++++ DATA FOR THIS EXERCISE

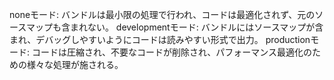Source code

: noneモード: バンドルは最小限の処理で行われ、コードは最適化されず、元のソースマップも含まれない。
developmentモード: バンドルにはソースマップが含まれ、デバッグしやすいようにコードは読みやすい形式で出力。
productionモード: コードは圧縮され、不要なコードが削除され、パフォーマンス最適化のための様々な処理が施される。
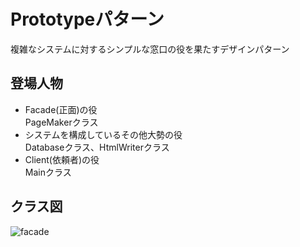 # Prototypeパターン
複雑なシステムに対するシンプルな窓口の役を果たすデザインパターン

## 登場人物
- Facade(正面)の役  
PageMakerクラス
- システムを構成しているその他大勢の役  
Databaseクラス、HtmlWriterクラス
- Client(依頼者)の役  
Mainクラス

## クラス図
![facade](https://user-images.githubusercontent.com/11749585/34570221-6e0120a0-f1ae-11e7-9544-2c131d90f07a.jpg)
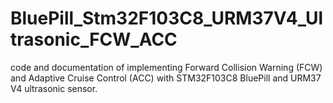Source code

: # BluePill_Stm32F103C8_URM37V4_Ultrasonic_FCW_ACC
code and documentation of implementing Forward Collision Warning (FCW) and Adaptive Cruise Control (ACC) with STM32F103C8 BluePill and URM37 V4 ultrasonic sensor.
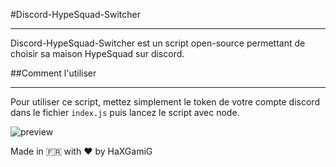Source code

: #Discord-HypeSquad-Switcher

---

Discord-HypeSquad-Switcher est un script open-source permettant de choisir sa maison HypeSquad sur discord.

##Comment l'utiliser

---

Pour utiliser ce script, mettez simplement le token de votre compte discord dans le fichier `index.js` puis lancez le script avec node.

![preview](https://github.com/HaXGamiG/Discord-HypeSquad-Switcher/blob/main/preview.png)

Made in 🇫🇷 with ❤ by HaXGamiG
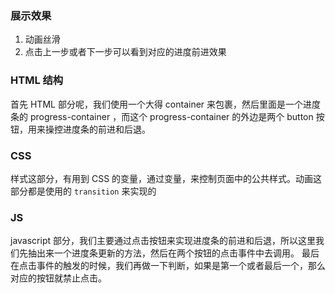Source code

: ### 展示效果

1. 动画丝滑
2. 点击上一步或者下一步可以看到对应的进度前进效果

### HTML 结构

首先 HTML 部分呢，我们使用一个大得 container 来包裹，然后里面是一个进度条的 progress-container ，而这个 progress-container 的外边是两个 button 按钮，用来操控进度条的前进和后退。

### CSS

样式这部分，有用到 CSS 的变量，通过变量，来控制页面中的公共样式。动画这部分都是使用的 `transition` 来实现的

### JS

javascript 部分，我们主要通过点击按钮来实现进度条的前进和后退，所以这里我们先抽出来一个进度条更新的方法，然后在两个按钮的点击事件中去调用。
最后在点击事件的触发的时候，我们再做一下判断，如果是第一个或者最后一个，那么对应的按钮就禁止点击。
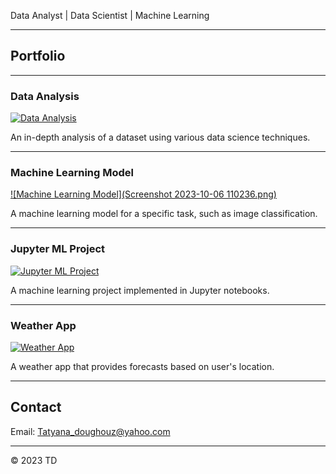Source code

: 

Data Analyst | Data Scientist | Machine Learning

---

## Portfolio


---

### Data Analysis

[![Data Analysis](images/data_analysis_thumbnail.jpg)](http://example.com/)

An in-depth analysis of a dataset using various data science techniques.

---

### Machine Learning Model

[![Machine Learning Model](Screenshot 2023-10-06 110236.png)](http://example.com/)

A machine learning model for a specific task, such as image classification.

---

### Jupyter ML Project

[![Jupyter ML Project](images/jupyter_ml_project_thumbnail.jpg)](https://github.com/yourusername/your-jupyter-ml-project)

A machine learning project implemented in Jupyter notebooks.

---

### Weather App

[![Weather App](images/weather_app_thumbnail.jpg)](http://example.com/)

A weather app that provides forecasts based on user's location.

---

## Contact

Email: Tatyana_doughouz@yahoo.com


---

&copy; 2023 TD
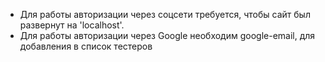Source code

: - Для работы авторизации через соцсети требуется, чтобы сайт был развернут на 'localhost'.
- Для работы авторизации через Google необходим google-email, для добавления в список тестеров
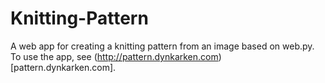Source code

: Knitting-Pattern
================

A web app for creating a knitting pattern from an image based on web.py. To use the app, see (http://pattern.dynkarken.com)[pattern.dynkarken.com].
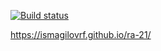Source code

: [![Build status](https://ci.appveyor.com/api/projects/status/hahbgxftij4uso52?svg=true)](https://ci.appveyor.com/project/IsmagilovRF/ra-21-pbmxn)

https://ismagilovrf.github.io/ra-21/
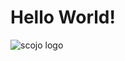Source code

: # Hello World!

![scojo logo][logo]

[inbox]: mailto://code@scojo.io
[logo]: https://s3-us-west-2.amazonaws.com/scojo.io/scojoio.github.io/android-chrome-512x512.png "scojo"
[github]: https://github.com/scojoio
[foo]: bar

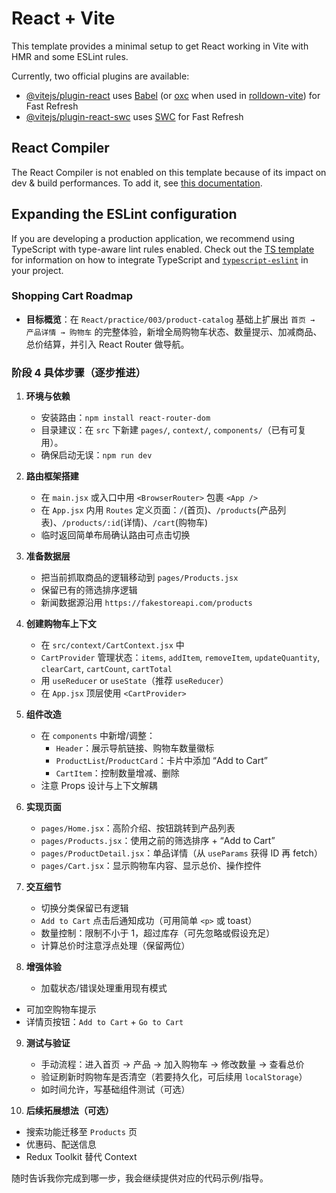 # React + Vite

This template provides a minimal setup to get React working in Vite with HMR and some ESLint rules.

Currently, two official plugins are available:

- [@vitejs/plugin-react](https://github.com/vitejs/vite-plugin-react/blob/main/packages/plugin-react) uses [Babel](https://babeljs.io/) (or [oxc](https://oxc.rs) when used in [rolldown-vite](https://vite.dev/guide/rolldown)) for Fast Refresh
- [@vitejs/plugin-react-swc](https://github.com/vitejs/vite-plugin-react/blob/main/packages/plugin-react-swc) uses [SWC](https://swc.rs/) for Fast Refresh

## React Compiler

The React Compiler is not enabled on this template because of its impact on dev & build performances. To add it, see [this documentation](https://react.dev/learn/react-compiler/installation).

## Expanding the ESLint configuration

If you are developing a production application, we recommend using TypeScript with type-aware lint rules enabled. Check out the [TS template](https://github.com/vitejs/vite/tree/main/packages/create-vite/template-react-ts) for information on how to integrate TypeScript and [`typescript-eslint`](https://typescript-eslint.io) in your project.




### Shopping Cart Roadmap

- **目标概览**：在 `React/practice/003/product-catalog` 基础上扩展出 `首页 → 产品详情 → 购物车` 的完整体验，新增全局购物车状态、数量提示、加减商品、总价结算，并引入 React Router 做导航。

### 阶段 4 具体步骤（逐步推进）

1. **环境与依赖**
   - 安装路由：`npm install react-router-dom`
   - 目录建议：在 `src` 下新建 `pages/`, `context/`, `components/`（已有可复用）。
   - 确保启动无误：`npm run dev`

2. **路由框架搭建**
   - 在 `main.jsx` 或入口中用 `<BrowserRouter>` 包裹 `<App />`
   - 在 `App.jsx` 内用 `Routes` 定义页面：`/`(首页)、`/products`(产品列表)、`/products/:id`(详情)、`/cart`(购物车)
   - 临时返回简单布局确认路由可点击切换

3. **准备数据层**
   - 把当前抓取商品的逻辑移动到 `pages/Products.jsx`
   - 保留已有的筛选排序逻辑
   - 新闻数据源沿用 `https://fakestoreapi.com/products`

4. **创建购物车上下文**
   - 在 `src/context/CartContext.jsx` 中
   - `CartProvider` 管理状态：`items`, `addItem`, `removeItem`, `updateQuantity`, `clearCart`, `cartCount`, `cartTotal`
   - 用 `useReducer` or `useState`（推荐 `useReducer`）
   - 在 `App.jsx` 顶层使用 `<CartProvider>`

5. **组件改造**
   - 在 `components` 中新增/调整：
     - `Header`：展示导航链接、购物车数量徽标
     - `ProductList`/`ProductCard`：卡片中添加 “Add to Cart”
     - `CartItem`：控制数量增减、删除
   - 注意 Props 设计与上下文解耦

6. **实现页面**
   - `pages/Home.jsx`：高阶介绍、按钮跳转到产品列表
   - `pages/Products.jsx`：使用之前的筛选排序 + “Add to Cart”
   - `pages/ProductDetail.jsx`：单品详情（从 `useParams` 获得 ID 再 fetch）
   - `pages/Cart.jsx`：显示购物车内容、显示总价、操作控件

7. **交互细节**
   - 切换分类保留已有逻辑
   - `Add to Cart` 点击后通知成功（可用简单 `<p>` 或 toast）
   - 数量控制：限制不小于 1，超过库存（可先忽略或假设充足）
   - 计算总价时注意浮点处理（保留两位）

8. **增强体验**
   - 加载状态/错误处理重用现有模式
  - 可加空购物车提示
   - 详情页按钮：`Add to Cart` + `Go to Cart`

9. **测试与验证**
   - 手动流程：进入首页 → 产品 → 加入购物车 → 修改数量 → 查看总价
   - 验证刷新时购物车是否清空（若要持久化，可后续用 `localStorage`）
   - 如时间允许，写基础组件测试（可选）

10. **后续拓展想法（可选）**
   - 搜索功能迁移至 `Products` 页
   - 优惠码、配送信息
   - Redux Toolkit 替代 Context

随时告诉我你完成到哪一步，我会继续提供对应的代码示例/指导。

++++++++

WHAT YOU ARE ASKED TO DO> Without the pictures, return the whole of the data exactly as given.

SOLUTION FOR THIS TASK>
Source code

: noneモード: バンドルは最小限の処理で行われ、コードは最適化されず、元のソースマップも含まれない。
developmentモード: バンドルにはソースマップが含まれ、デバッグしやすいようにコードは読みやすい形式で出力。
productionモード: コードは圧縮され、不要なコードが削除され、パフォーマンス最適化のための様々な処理が施される。
 # Prototypeパターン
複雑なシステムに対するシンプルな窓口の役を果たすデザインパターン

## 登場人物
- Facade(正面)の役  
PageMakerクラス
- システムを構成しているその他大勢の役  
Databaseクラス、HtmlWriterクラス
- Client(依頼者)の役  
Mainクラス

## クラス図
![facade](https://user-images.githubusercontent.com/11749585/34570221-6e0120a0-f1ae-11e7-9544-2c131d90f07a.jpg)
Source code

: # BluePill_Stm32F103C8_URM37V4_Ultrasonic_FCW_ACC
code and documentation of implementing Forward Collision Warning (FCW) and Adaptive Cruise Control (ACC) with STM32F103C8 BluePill and URM37 V4 ultrasonic sensor.
Source code

: #Discord-HypeSquad-Switcher

---

Discord-HypeSquad-Switcher est un script open-source permettant de choisir sa maison HypeSquad sur discord.

##Comment l'utiliser

---

Pour utiliser ce script, mettez simplement le token de votre compte discord dans le fichier `index.js` puis lancez le script avec node.

![preview](https://github.com/HaXGamiG/Discord-HypeSquad-Switcher/blob/main/preview.png)

Made in 🇫🇷 with ❤ by HaXGamiG
Source code

: ### 展示效果

1. 动画丝滑
2. 点击上一步或者下一步可以看到对应的进度前进效果

### HTML 结构

首先 HTML 部分呢，我们使用一个大得 container 来包裹，然后里面是一个进度条的 progress-container ，而这个 progress-container 的外边是两个 button 按钮，用来操控进度条的前进和后退。

### CSS

样式这部分，有用到 CSS 的变量，通过变量，来控制页面中的公共样式。动画这部分都是使用的 `transition` 来实现的

### JS

javascript 部分，我们主要通过点击按钮来实现进度条的前进和后退，所以这里我们先抽出来一个进度条更新的方法，然后在两个按钮的点击事件中去调用。
最后在点击事件的触发的时候，我们再做一下判断，如果是第一个或者最后一个，那么对应的按钮就禁止点击。
Source code

: 

Data Analyst | Data Scientist | Machine Learning

---

## Portfolio


---

### Data Analysis

[![Data Analysis](images/data_analysis_thumbnail.jpg)](http://example.com/)

An in-depth analysis of a dataset using various data science techniques.

---

### Machine Learning Model

[![Machine Learning Model](Screenshot 2023-10-06 110236.png)](http://example.com/)

A machine learning model for a specific task, such as image classification.

---

### Jupyter ML Project

[![Jupyter ML Project](images/jupyter_ml_project_thumbnail.jpg)](https://github.com/yourusername/your-jupyter-ml-project)

A machine learning project implemented in Jupyter notebooks.

---

### Weather App

[![Weather App](images/weather_app_thumbnail.jpg)](http://example.com/)

A weather app that provides forecasts based on user's location.

---

## Contact

Email: Tatyana_doughouz@yahoo.com


---

&copy; 2023 TD
Source code

: - Для работы авторизации через соцсети требуется, чтобы сайт был развернут на 'localhost'.
- Для работы авторизации через Google необходим google-email, для добавления в список тестеров
Source code

: Knitting-Pattern
================

A web app for creating a knitting pattern from an image based on web.py. To use the app, see (http://pattern.dynkarken.com)[pattern.dynkarken.com].
Source code

: [![Build status](https://ci.appveyor.com/api/projects/status/hahbgxftij4uso52?svg=true)](https://ci.appveyor.com/project/IsmagilovRF/ra-21-pbmxn)

https://ismagilovrf.github.io/ra-21/
Source code

: # Hello World!

![scojo logo][logo]

[inbox]: mailto://code@scojo.io
[logo]: https://s3-us-west-2.amazonaws.com/scojo.io/scojoio.github.io/android-chrome-512x512.png "scojo"
[github]: https://github.com/scojoio
[foo]: bar

 # React + Vite

This template provides a minimal setup to get React working in Vite with HMR and some ESLint rules.

Currently, two official plugins are available:

- [@vitejs/plugin-react](https://github.com/vitejs/vite-plugin-react/blob/main/packages/plugin-react) uses [Babel](https://babeljs.io/) (or [oxc](https://oxc.rs) when used in [rolldown-vite](https://vite.dev/guide/rolldown)) for Fast Refresh
- [@vitejs/plugin-react-swc](https://github.com/vitejs/vite-plugin-react/blob/main/packages/plugin-react-swc) uses [SWC](https://swc.rs/) for Fast Refresh

## React Compiler

The React Compiler is not enabled on this template because of its impact on dev & build performances. To add it, see [this documentation](https://react.dev/learn/react-compiler/installation).

## Expanding the ESLint configuration

If you are developing a production application, we recommend using TypeScript with type-aware lint rules enabled. Check out the [TS template](https://github.com/vitejs/vite/tree/main/packages/create-vite/template-react-ts) for information on how to integrate TypeScript and [`typescript-eslint`](https://typescript-eslint.io) in your project.




### Shopping Cart Roadmap

- **目标概览**：在 `React/practice/003/product-catalog` 基础上扩展出 `首页 → 产品详情 → 购物车` 的完整体验，新增全局购物车状态、数量提示、加减商品、总价结算，并引入 React Router 做导航。

### 阶段 4 具体步骤（逐步推进）

1. **环境与依赖**
   - 安装路由：`npm install react-router-dom`
   - 目录建议：在 `src` 下新建 `pages/`, `context/`, `components/`（已有可复用）。
   - 确保启动无误：`npm run dev`

2. **路由框架搭建**
   - 在 `main.jsx` 或入口中用 `<BrowserRouter>` 包裹 `<App />`
   - 在 `App.jsx` 内用 `Routes` 定义页面：`/`(首页)、`/products`(产品列表)、`/products/:id`(详情)、`/cart`(购物车)
   - 临时返回简单布局确认路由可点击切换

3. **准备数据层**
   - 把当前抓取商品的逻辑移动到 `pages/Products.jsx`
   - 保留已有的筛选排序逻辑
   - 新闻数据源沿用 `https://fakestoreapi.com/products`

4. **创建购物车上下文**
   - 在 `src/context/CartContext.jsx` 中
   - `CartProvider` 管理状态：`items`, `addItem`, `removeItem`, `updateQuantity`, `clearCart`, `cartCount`, `cartTotal`
   - 用 `useReducer` or `useState`（推荐 `useReducer`）
   - 在 `App.jsx` 顶层使用 `<CartProvider>`

5. **组件改造**
   - 在 `components` 中新增/调整：
     - `Header`：展示导航链接、购物车数量徽标
     - `ProductList`/`ProductCard`：卡片中添加 “Add to Cart”
     - `CartItem`：控制数量增减、删除
   - 注意 Props 设计与上下文解耦

6. **实现页面**
   - `pages/Home.jsx`：高阶介绍、按钮跳转到产品列表
   - `pages/Products.jsx`：使用之前的筛选排序 + “Add to Cart”
   - `pages/ProductDetail.jsx`：单品详情（从 `useParams` 获得 ID 再 fetch）
   - `pages/Cart.jsx`：显示购物车内容、显示总价、操作控件

7. **交互细节**
   - 切换分类保留已有逻辑
   - `Add to Cart` 点击后通知成功（可用简单 `<p>` 或 toast）
   - 数量控制：限制不小于 1，超过库存（可先忽略或假设充足）
   - 计算总价时注意浮点处理（保留两位）

8. **增强体验**
   - 加载状态/错误处理重用现有模式
  - 可加空购物车提示
   - 详情页按钮：`Add to Cart` + `Go to Cart`

9. **测试与验证**
   - 手动流程：进入首页 → 产品 → 加入购物车 → 修改数量 → 查看总价
   - 验证刷新时购物车是否清空（若要持久化，可后续用 `localStorage`）
   - 如时间允许，写基础组件测试（可选）

10. **后续拓展想法（可选）**
   - 搜索功能迁移至 `Products` 页
   - 优惠码、配送信息
   - Redux Toolkit 替代 Context

随时告诉我你完成到哪一步，我会继续提供对应的代码示例/指导。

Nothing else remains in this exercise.